The Private Limited Company Registration process and the LLP Registration process are very similar with some differences in the documents and forms being filed for incorporation. The steps for incorporation of a Private Limited Company are 1. Obtaining Digital Signature Certificate (DSC) for the proposed Directors, 2. Obtaining Director Identification Number (DIN) for the proposed Directors, 3. Obtaining name approval from MCA and 4. Filing for incorporation. LLP registration also has a similar process: 1. Obtaining Digital Signature Certificate (DSC) for the proposed Partners, 2. Obtaining Director Identification Number (DIN) / Designated Partner Identification Number (DPIN) for the proposed Partners, 3. Obtaining name approval from MCA and 4. Filing for incorporation. Both Private Limited Company and LLP are registered with the Ministry of Corporate Affairs and are issued a Certificate of Incorporation. The processing time for incorporation of a private limited company and LLP are also comparable with both entities taking on average about 20 days to incorporate.
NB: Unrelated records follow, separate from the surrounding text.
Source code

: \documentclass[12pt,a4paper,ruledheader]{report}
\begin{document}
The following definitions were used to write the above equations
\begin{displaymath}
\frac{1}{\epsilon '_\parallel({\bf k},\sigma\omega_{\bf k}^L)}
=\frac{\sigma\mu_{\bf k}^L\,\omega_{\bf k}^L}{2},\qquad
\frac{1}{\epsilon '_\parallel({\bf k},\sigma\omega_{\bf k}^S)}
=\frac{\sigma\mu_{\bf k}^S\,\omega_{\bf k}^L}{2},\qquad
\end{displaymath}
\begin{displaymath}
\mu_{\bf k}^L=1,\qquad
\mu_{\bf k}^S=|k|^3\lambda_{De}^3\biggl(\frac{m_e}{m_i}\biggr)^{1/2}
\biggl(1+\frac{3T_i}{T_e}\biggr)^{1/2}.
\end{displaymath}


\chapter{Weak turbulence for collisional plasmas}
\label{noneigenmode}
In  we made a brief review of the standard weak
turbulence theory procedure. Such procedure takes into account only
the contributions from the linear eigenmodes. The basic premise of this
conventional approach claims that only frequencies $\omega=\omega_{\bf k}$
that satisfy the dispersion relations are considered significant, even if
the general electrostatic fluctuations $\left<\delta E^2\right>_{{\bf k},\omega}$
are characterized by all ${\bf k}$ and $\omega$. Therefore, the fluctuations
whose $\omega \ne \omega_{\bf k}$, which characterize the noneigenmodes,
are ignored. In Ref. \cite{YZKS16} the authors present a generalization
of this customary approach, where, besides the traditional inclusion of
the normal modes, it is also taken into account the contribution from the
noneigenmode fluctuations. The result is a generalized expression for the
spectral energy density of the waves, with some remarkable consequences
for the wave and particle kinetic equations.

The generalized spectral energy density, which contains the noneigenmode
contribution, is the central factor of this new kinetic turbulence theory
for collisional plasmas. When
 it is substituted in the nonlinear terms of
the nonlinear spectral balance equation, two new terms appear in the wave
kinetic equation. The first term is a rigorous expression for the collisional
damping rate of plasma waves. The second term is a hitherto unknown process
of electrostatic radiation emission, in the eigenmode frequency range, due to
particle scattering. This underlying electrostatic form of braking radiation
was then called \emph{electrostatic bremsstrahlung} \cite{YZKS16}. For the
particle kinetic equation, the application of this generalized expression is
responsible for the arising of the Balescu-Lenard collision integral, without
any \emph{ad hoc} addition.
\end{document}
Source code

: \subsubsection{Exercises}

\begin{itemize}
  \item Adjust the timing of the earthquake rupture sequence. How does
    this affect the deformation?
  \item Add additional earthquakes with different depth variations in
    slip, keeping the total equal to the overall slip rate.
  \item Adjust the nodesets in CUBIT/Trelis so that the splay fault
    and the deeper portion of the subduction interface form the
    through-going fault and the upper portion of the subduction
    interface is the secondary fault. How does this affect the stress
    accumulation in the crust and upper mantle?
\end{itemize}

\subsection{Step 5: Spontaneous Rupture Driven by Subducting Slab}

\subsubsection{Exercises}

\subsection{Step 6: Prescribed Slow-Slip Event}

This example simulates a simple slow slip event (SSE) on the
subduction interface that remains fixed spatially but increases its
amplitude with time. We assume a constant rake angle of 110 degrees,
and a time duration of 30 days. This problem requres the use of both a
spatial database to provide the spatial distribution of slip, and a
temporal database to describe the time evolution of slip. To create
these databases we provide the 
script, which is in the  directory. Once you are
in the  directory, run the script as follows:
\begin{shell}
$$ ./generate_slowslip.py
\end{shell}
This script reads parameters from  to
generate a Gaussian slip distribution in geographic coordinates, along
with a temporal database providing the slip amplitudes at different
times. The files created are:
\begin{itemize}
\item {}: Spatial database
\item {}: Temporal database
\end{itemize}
The Government fee for incorporation of a LLP is significantly cheaper when compared to the Government fee for incorporation of a Private Limited Company. LLPs have been introduced to meet the needs of small businesses and hence LLP enjoy lower government fee for incorporation. Also, the number of documents that have to be printed on Non-Judicial Stamp Paper and Notarized is lesser for LLP registration when compared to that of a Private Limited Company registration.
Both LLP and Private Limited Company offer many of the same features. LLP and Private Limited Company are both separate legal entities and have assets and liabilities that are separate from that of the promoters. LLP and Private Limited Company are both transferable, though a Private Limited Company offers more flexibility when it comes to transferring or sharing of ownership. LLP and Private Limited Company both have perennial life, unless and otherwise closed by the promoters or a competent authority.
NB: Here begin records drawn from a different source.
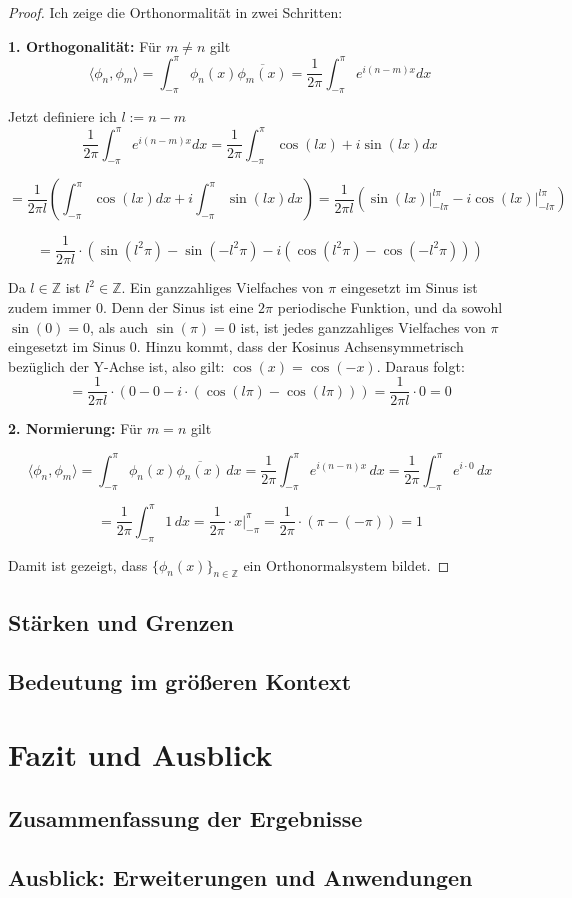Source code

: \documentclass[a4paper,12pt]{article}
\theoremstyle{definition}
\theoremstyle{remark}
\begin{document}
\begin{proof}
Ich zeige die Orthonormalität in zwei Schritten: 

\textbf{1. Orthogonalität:}  
Für $m \neq n$ gilt
$$\langle \phi_n, \phi_m \rangle = \int_{-\pi}^{\pi}{\phi_n(x) \overline{\phi_m(x)}} = \frac{1}{2\pi}\int_{-\pi}^\pi{e^{i(n-m)x}dx}$$

Jetzt definiere ich $l := n-m$
\[\frac{1}{2\pi}\int_{-\pi}^\pi{e^{i(n-m)x}dx} = \frac{1}{2\pi}\int_{-\pi}^\pi{\cos(lx) + i \sin (lx)} dx\] 

\[= \frac{1}{2\pi l}\left(\int_{-\pi}^\pi{\cos (lx) dx} + i\int_{-\pi}^\pi{ \sin (lx) dx} \right)  = \frac{1}{2\pi l} \left(\sin(lx)\big|_{-l\pi}^{l\pi} - i\cos(lx)\big|_{-l\pi}^{l\pi} \right)\]

\[= \frac{1}{2\pi l} \cdot \left(\sin(l^2\pi) - \sin(-l^2\pi) - i\left(\cos(l^2\pi) - \cos(-l^2\pi)\right)\right) \]

Da $l\in \mathbb{Z}$ ist $l^2 \in \mathbb{Z}$. Ein ganzzahliges Vielfaches von $\pi$
eingesetzt im Sinus ist zudem immer 0. Denn der Sinus ist eine $2\pi$ periodische Funktion, und da
sowohl $\sin(0) = 0$, als auch $\sin (\pi) = 0$ ist, ist jedes ganzzahliges Vielfaches von $\pi$ eingesetzt 
im Sinus 0. Hinzu kommt, dass der Kosinus Achsensymmetrisch bezüglich der Y-Achse ist, also gilt:
$\cos (x) =  \cos (-x)$. Daraus folgt:
\[= \frac{1}{2\pi l} \cdot (0 - 0 - i\cdot(\cos(l\pi) - \cos(l\pi))) = \frac{1}{2\pi l} \cdot 0 = 0\]


\textbf{2. Normierung:}  
Für $m = n$ gilt

\[\langle \phi_n, \phi_m \rangle = \int_{-\pi}^{\pi} \phi_n(x) \overline{\phi_n(x)} \, dx = \frac{1}{2\pi} \int_{-\pi}^{\pi} e^{i(n -n) x}\, dx = \frac{1}{2\pi} \int_{-\pi}^{\pi} e^{i\cdot0} \, dx\]

\[= \frac{1}{2\pi} \int_{-\pi}^{\pi} 1 \, dx = \frac{1}{2\pi} \cdot x \Big|_{-\pi}^{\pi} = \frac{1}{2\pi} \cdot (\pi-(-\pi)) = 1\]



Damit ist gezeigt, dass $\{\phi_n(x)\}_{n\in\mathbb{Z}}$ ein Orthonormalsystem bildet.
\end{proof}
\subsection{Stärken und Grenzen}
\subsection{Bedeutung im größeren Kontext}

\section{Fazit und Ausblick}
\subsection{Zusammenfassung der Ergebnisse}
\subsection{Ausblick: Erweiterungen und Anwendungen}
\end{document}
Private Limited Company offers more flexibility for the promoters when it comes to ownership and ownership sharing. The ownership of a Private Limited Company is determined by its shareholding and a private limited company can have upto 200 shareholders. Further, since the shareholders do not directly participate in the management of the company, there is a clear distinction in a private limited company between the owners of share and the management. Hence, private limited company is advantageous when it comes to ownership and management features.
In a LLP, there is not a clear distinction between the owners and management. In a LLP, the LLP Partners hold ownership of the LLP and also hold powers to manage the LLP. Therefore, a Partner in a LLP will be both a owner and a manager, whereas in a Private Limited Company, the shareholders (owners) do not necessarily have to have management powers.
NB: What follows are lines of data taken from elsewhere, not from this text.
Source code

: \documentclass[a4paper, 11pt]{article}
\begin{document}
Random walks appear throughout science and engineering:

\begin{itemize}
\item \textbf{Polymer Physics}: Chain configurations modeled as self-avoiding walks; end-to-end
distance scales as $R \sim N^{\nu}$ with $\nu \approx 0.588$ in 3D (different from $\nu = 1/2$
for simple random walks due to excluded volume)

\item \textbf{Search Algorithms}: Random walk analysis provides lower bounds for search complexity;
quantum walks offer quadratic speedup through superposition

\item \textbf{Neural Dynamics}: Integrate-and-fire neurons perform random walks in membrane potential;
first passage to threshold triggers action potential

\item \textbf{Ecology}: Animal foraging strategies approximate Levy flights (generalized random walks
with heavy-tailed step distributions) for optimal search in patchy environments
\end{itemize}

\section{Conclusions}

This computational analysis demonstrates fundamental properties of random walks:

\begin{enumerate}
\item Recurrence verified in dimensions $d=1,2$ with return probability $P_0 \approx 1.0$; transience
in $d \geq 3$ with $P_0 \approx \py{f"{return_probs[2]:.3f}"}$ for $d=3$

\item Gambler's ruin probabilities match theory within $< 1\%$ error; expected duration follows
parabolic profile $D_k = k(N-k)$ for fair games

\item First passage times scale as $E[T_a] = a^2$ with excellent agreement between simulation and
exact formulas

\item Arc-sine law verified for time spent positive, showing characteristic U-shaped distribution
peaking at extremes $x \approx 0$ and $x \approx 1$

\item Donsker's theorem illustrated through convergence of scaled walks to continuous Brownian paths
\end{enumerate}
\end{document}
A private limited company is recommended for any business that is considering FDI or Employee Stock Options or Equity funding or Venture Capital funding.
Tax compliances are similar for both private limited company and LLP. However, when it comes to compliance relating to the Ministry of Corporate Affairs, LLP enjoys significant advantages. A LLP does not have to have its accounts audited if the annual turnover of the LLP is less than Rs.40 lakhs and the capital contribution is less than Rs.25 lakhs. A LLP would however have to file LLP Form 8 and LLP Form 11.
A private limited company on the other hand would have to file annual return audited financial statements with the Ministry of Corporate Affairs each year.
Fines and Penalties
The penalty for non-compliance or late filing of documents with the Ministry of Corporate Affairs are most of the times higher for a LLP as a flat fee of Rs.100 per day is levied when the non-compliance continues with no cap on the liability. Therefore, LLPs could incur larger penalty or fines from MCA due to non-compliance. Therefore, it is important for the promoters of a LLP to be aware of the due dates and file the required documents with the registrar on time.
Know more about penalty for not filing company annual return.
Private limited companies have been in existence for longer than LLPs and enjoys widespread recognition in India and the world. Therefore, there are well established processes and procedures for Private Limited Companies. LLPs on the other hand is a recently introduced entity in India. Therefore, some of the rules, regulations and procedures are continuing to evolve. LLPs are also not as recognized in India as a private limited company, since it is a relatively new concept.
Private limited company offers its promoters a better image or standing than that of a LLP. Private limited company also enjoys better access to funding from banks and foreign direct investment.